Phase 1: For many years, She tried to push femininity and emotion back into his life. At first, it was though pure force. It was constant reminders of all the pain He experienced at the hands of others defining who He was. He rejected it not listening. The easiest way to reject it was denial. Denial lead to depression and for a while He thought the easiest way to silence the din was to end it all. That is when I was almost a causality of my own war. She realized She needed a different route; She never wanted to have that be the end of the war.

Phase 2: She took a different route and started telling Him that he was not interested in girls as a mate. Quietly, slowly, He gave into this idea and came out as gay. This was the second time modifying sexual orientation gave her a route into His mind. She sat and waited until He was comfortable with that.

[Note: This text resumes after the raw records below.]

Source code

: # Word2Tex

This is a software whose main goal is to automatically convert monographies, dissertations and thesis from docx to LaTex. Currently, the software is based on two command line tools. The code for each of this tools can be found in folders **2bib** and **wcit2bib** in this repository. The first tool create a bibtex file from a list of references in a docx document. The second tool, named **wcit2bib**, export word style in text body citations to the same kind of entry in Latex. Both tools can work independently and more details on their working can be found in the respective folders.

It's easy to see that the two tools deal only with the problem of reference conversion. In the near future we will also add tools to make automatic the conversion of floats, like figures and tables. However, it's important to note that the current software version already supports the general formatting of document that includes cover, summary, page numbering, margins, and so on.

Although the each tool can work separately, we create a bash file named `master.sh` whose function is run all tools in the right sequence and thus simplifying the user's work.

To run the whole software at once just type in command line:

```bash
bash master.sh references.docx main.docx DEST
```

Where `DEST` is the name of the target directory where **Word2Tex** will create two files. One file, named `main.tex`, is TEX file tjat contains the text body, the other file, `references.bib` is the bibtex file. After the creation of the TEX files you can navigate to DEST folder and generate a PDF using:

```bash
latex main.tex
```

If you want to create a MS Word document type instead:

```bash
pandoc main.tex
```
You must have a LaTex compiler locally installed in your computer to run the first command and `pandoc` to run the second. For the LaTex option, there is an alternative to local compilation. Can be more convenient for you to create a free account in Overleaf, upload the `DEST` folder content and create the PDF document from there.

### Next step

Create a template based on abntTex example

Phase 3: She then made him remember, not emotions, but facts. She made him remember that she existed. Not remember as “Her,” but as Her interests. He loved it. He latched onto being more feminine. After all, it made sense for a gay man to be feminine, right? This attached Him to Her, and the soul that was hiding underneath

Phase 4: She abruptly vanished. She gave Him enough time to realize that something was missing. She gave him enough time to realize that he was a shell of a person and needed something else.

Phase 5: She started taking over his mind randomly. Thinking about things in different ways then he allowed but He was so desperate to figure out what was wrong, he handed it over willingly.

Phase 6: Both halves were now back in concert with each other and processing problems together. That is when He started experiencing extreme anxiety and depression again. He escaped to work to try to monopolize the mind in a place where He was in control. Every thought She had was warming and fulfilling where as His mind was one of darkness.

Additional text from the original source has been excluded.